University of Leicester scientists have discovered a natural fruit-based extract that dramatically improves the growth and probiotic qualities of ‘friendly’ bacteria such as the lactic acid bacteria, which are found in most widely-advertised health supplement drinks.
The fruit extract is the invention of Dr Primrose Freestone, of the University’s Department of Infection, Immunity & Inflammation, and Dr Richard Haigh of the Department of Genetics.
The product, LabEnhancerTM, is currently being marketed in collaboration with Dr Andy Lee, of Plant Bioscience Limited (www.pbltechnology.com).

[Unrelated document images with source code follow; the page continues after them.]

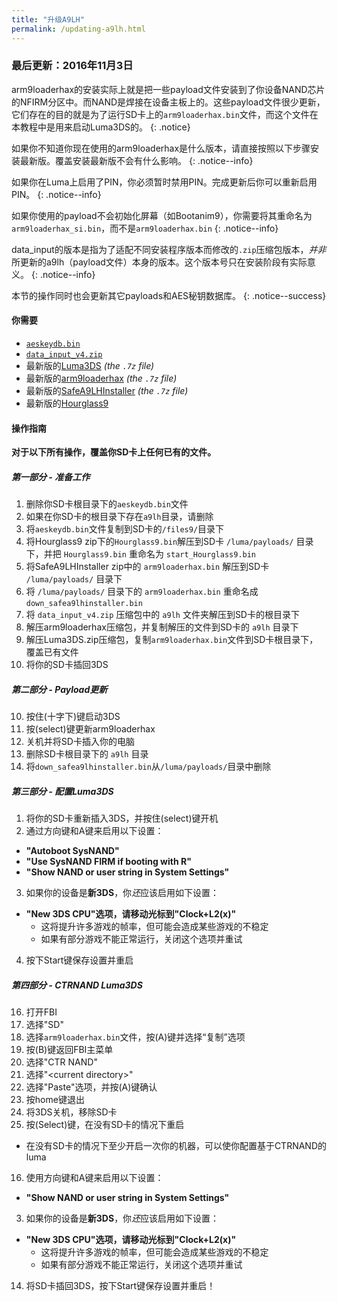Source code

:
 ```yaml
---
title: "升级A9LH"
permalink: /updating-a9lh.html
---
```


### 最后更新：2016年11月3日

arm9loaderhax的安装实际上就是把一些payload文件安装到了你设备NAND芯片的NFIRM分区中。而NAND是焊接在设备主板上的。这些payload文件很少更新，它们存在的目的就是为了运行SD卡上的`arm9loaderhax.bin`文件，而这个文件在本教程中是用来启动Luma3DS的。
{: .notice}

如果你不知道你现在使用的arm9loaderhax是什么版本，请直接按照以下步骤安装最新版。覆盖安装最新版不会有什么影响。
{: .notice--info}

如果你在Luma上启用了PIN，你必须暂时禁用PIN。完成更新后你可以重新启用PIN。
{: .notice--info}

如果你使用的payload不会初始化屏幕（如Bootanim9），你需要将其重命名为`arm9loaderhax_si.bin`，而不是`arm9loaderhax.bin`
{: .notice--info}

data_input的版本是指为了适配不同安装程序版本而修改的`.zip`压缩包版本，*并非*所更新的a9lh（payload文件）本身的版本。这个版本号只在安装阶段有实际意义。
{: .notice--info}

本节的操作同时也会更新其它payloads和AES秘钥数据库。
{: .notice--success}

#### 你需要

* [`aeskeydb.bin`](magnet:?xt=urn:btih:18b3a17f78e2376e05feaa150749d9fd689b25dc&dn=aeskeydb.bin&tr=udp%3A%2F%2Ftracker.coppersurfer.tk%3A6969%2Fannounce&tr=udp%3A%2F%2Ftracker.opentrackr.org%3A1337%2Fannounce&tr=http%3A%2F%2Ftracker.opentrackr.org%3A1337%2Fannounce&tr=udp%3A%2F%2Fzer0day.ch%3A1337%2Fannounce&tr=udp%3A%2F%2Ftracker.leechers-paradise.org%3A6969%2Fannounce&tr=http%3A%2F%2Fexplodie.org%3A6969%2Fannounce&tr=udp%3A%2F%2Fexplodie.org%3A6969%2Fannounce&tr=udp%3A%2F%2F9.rarbg.com%3A2710%2Fannounce&tr=udp%3A%2F%2Fp4p.arenabg.com%3A1337%2Fannounce&tr=http%3A%2F%2Fp4p.arenabg.com%3A1337%2Fannounce&tr=udp%3A%2F%2Ftracker.aletorrenty.pl%3A2710%2Fannounce&tr=http%3A%2F%2Ftracker.aletorrenty.pl%3A2710%2Fannounce&tr=http%3A%2F%2Ftracker1.wasabii.com.tw%3A6969%2Fannounce&tr=http%3A%2F%2Ftracker.baravik.org%3A6970%2Fannounce&tr=http%3A%2F%2Ftracker.tfile.me%2Fannounce&tr=udp%3A%2F%2Ftorrent.gresille.org%3A80%2Fannounce&tr=http%3A%2F%2Ftorrent.gresille.org%2Fannounce&tr=udp%3A%2F%2Ftracker.yoshi210.com%3A6969%2Fannounce&tr=udp%3A%2F%2Ftracker.tiny-vps.com%3A6969%2Fannounce&tr=udp%3A%2F%2Ftracker.filetracker.pl%3A8089%2Fannounce)
* [`data_input_v4.zip`](magnet:?xt=urn:btih:00f03ff69b5961307303d5e4778a2f65a528bf2d&dn=data%5Finput%5Fv4.zip&tr=udp%3A%2F%2Ftracker.coppersurfer.tk%3A6969%2Fannounce&tr=udp%3A%2F%2Ftracker.opentrackr.org%3A1337%2Fannounce&tr=http%3A%2F%2Ftracker.opentrackr.org%3A1337%2Fannounce&tr=udp%3A%2F%2Fzer0day.ch%3A1337%2Fannounce&tr=udp%3A%2F%2Ftracker.leechers-paradise.org%3A6969%2Fannounce&tr=http%3A%2F%2Fexplodie.org%3A6969%2Fannounce&tr=udp%3A%2F%2Fexplodie.org%3A6969%2Fannounce&tr=udp%3A%2F%2F9.rarbg.com%3A2710%2Fannounce&tr=udp%3A%2F%2Fp4p.arenabg.com%3A1337%2Fannounce&tr=http%3A%2F%2Fp4p.arenabg.com%3A1337%2Fannounce&tr=udp%3A%2F%2Ftracker.aletorrenty.pl%3A2710%2Fannounce&tr=http%3A%2F%2Ftracker.aletorrenty.pl%3A2710%2Fannounce&tr=http%3A%2F%2Ftracker1.wasabii.com.tw%3A6969%2Fannounce&tr=http%3A%2F%2Ftracker.baravik.org%3A6970%2Fannounce&tr=http%3A%2F%2Ftracker.tfile.me%2Fannounce&tr=udp%3A%2F%2Ftorrent.gresille.org%3A80%2Fannounce&tr=http%3A%2F%2Ftorrent.gresille.org%2Fannounce&tr=udp%3A%2F%2Ftracker.yoshi210.com%3A6969%2Fannounce&tr=udp%3A%2F%2Ftracker.tiny-vps.com%3A6969%2Fannounce&tr=udp%3A%2F%2Ftracker.filetracker.pl%3A8089%2Fannounce)
* 最新版的[Luma3DS](https://github.com/AuroraWright/Luma3DS/releases/latest) *(the `.7z` file)*
* 最新版的[arm9loaderhax](https://github.com/AuroraWright/arm9loaderhax/releases/latest) *(the `.7z` file)*
* 最新版的[SafeA9LHInstaller](https://github.com/AuroraWright/SafeA9LHInstaller/releases/latest) *(the `.7z` file)*
* 最新版的[Hourglass9](https://github.com/d0k3/Hourglass9/releases/latest)

#### 操作指南

**对于以下所有操作，覆盖你SD卡上任何已有的文件。**

##### 第一部分 - 准备工作

1. 删除你SD卡根目录下的`aeskeydb.bin`文件
4. 如果在你SD卡的根目录下存在`a9lh`目录，请删除
2. 将`aeskeydb.bin`文件复制到SD卡的`/files9/`目录下
3. 将Hourglass9 zip下的`Hourglass9.bin`解压到SD卡 `/luma/payloads/` 目录下，并把 `Hourglass9.bin` 重命名为 `start_Hourglass9.bin`
5. 将SafeA9LHInstaller zip中的 `arm9loaderhax.bin` 解压到SD卡 `/luma/payloads/` 目录下
6. 将 `/luma/payloads/` 目录下的 `arm9loaderhax.bin` 重命名成 `down_safea9lhinstaller.bin`
7. 将 `data_input_v4.zip` 压缩包中的 `a9lh` 文件夹解压到SD卡的根目录下
7. 解压arm9loaderhax压缩包，并复制解压的文件到SD卡的 `a9lh` 目录下
8. 解压Luma3DS.zip压缩包，复制`arm9loaderhax.bin`文件到SD卡根目录下，覆盖已有文件
9. 将你的SD卡插回3DS

##### 第二部分 - Payload更新

10. 按住(十字下)键启动3DS
11. 按(select)键更新arm9loaderhax
12. 关机并将SD卡插入你的电脑
13. 删除SD卡根目录下的 `a9lh` 目录
14. 将`down_safea9lhinstaller.bin`从`/luma/payloads/`目录中删除

##### 第三部分 - 配置Luma3DS

1. 将你的SD卡重新插入3DS，并按住(select)键开机
2. 通过方向键和A键来启用以下设置：  
  + **"Autoboot SysNAND"**
  + **"Use SysNAND FIRM if booting with R"**
  + **"Show NAND or user string in System Settings"**
3. 如果你的设备是**新3DS**，你*还*应该启用如下设置：
  + **"New 3DS CPU"选项，请移动光标到"Clock+L2(x)"**
    + 这将提升许多游戏的帧率，但可能会造成某些游戏的不稳定
    + 如果有部分游戏不能正常运行，关闭这个选项并重试
4. 按下Start键保存设置并重启

##### 第四部分 - CTRNAND Luma3DS

16. 打开FBI
17. 选择"SD"
8. 选择`arm9loaderhax.bin`文件，按(A)键并选择“复制”选项
9. 按(B)键返回FBI主菜单
10. 选择"CTR NAND"
11. 选择"\<current directory>"
12. 选择"Paste"选项，并按(A)键确认
8. 按home键退出
9. 将3DS关机，移除SD卡
10. 按(Select)键，在没有SD卡的情况下重启
  + 在没有SD卡的情况下至少开启一次你的机器，可以使你配置基于CTRNAND的luma
16. 使用方向键和A键来启用以下设置：     
  + **"Show NAND or user string in System Settings"**
3. 如果你的设备是**新3DS**，你*还*应该启用如下设置：
  + **"New 3DS CPU"选项，请移动光标到"Clock+L2(x)"**
    + 这将提升许多游戏的帧率，但可能会造成某些游戏的不稳定
    + 如果有部分游戏不能正常运行，关闭这个选项并重试
14. 将SD卡插回3DS，按下Start键保存设置并重启！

LabEnhancerTM elicited a great deal of interest when it was recently showcased by PBL at the International Probio2007 conference in Nantes. As a result, over a dozen companies are now keen to exploit its potential in probiotic diagnostics, bulk culture processes and as a prebiotic supplement. LabEnhancerTM is therefore expected to have major applications in the world of probiotic and prebiotic technologies, and company evaluations are already underway.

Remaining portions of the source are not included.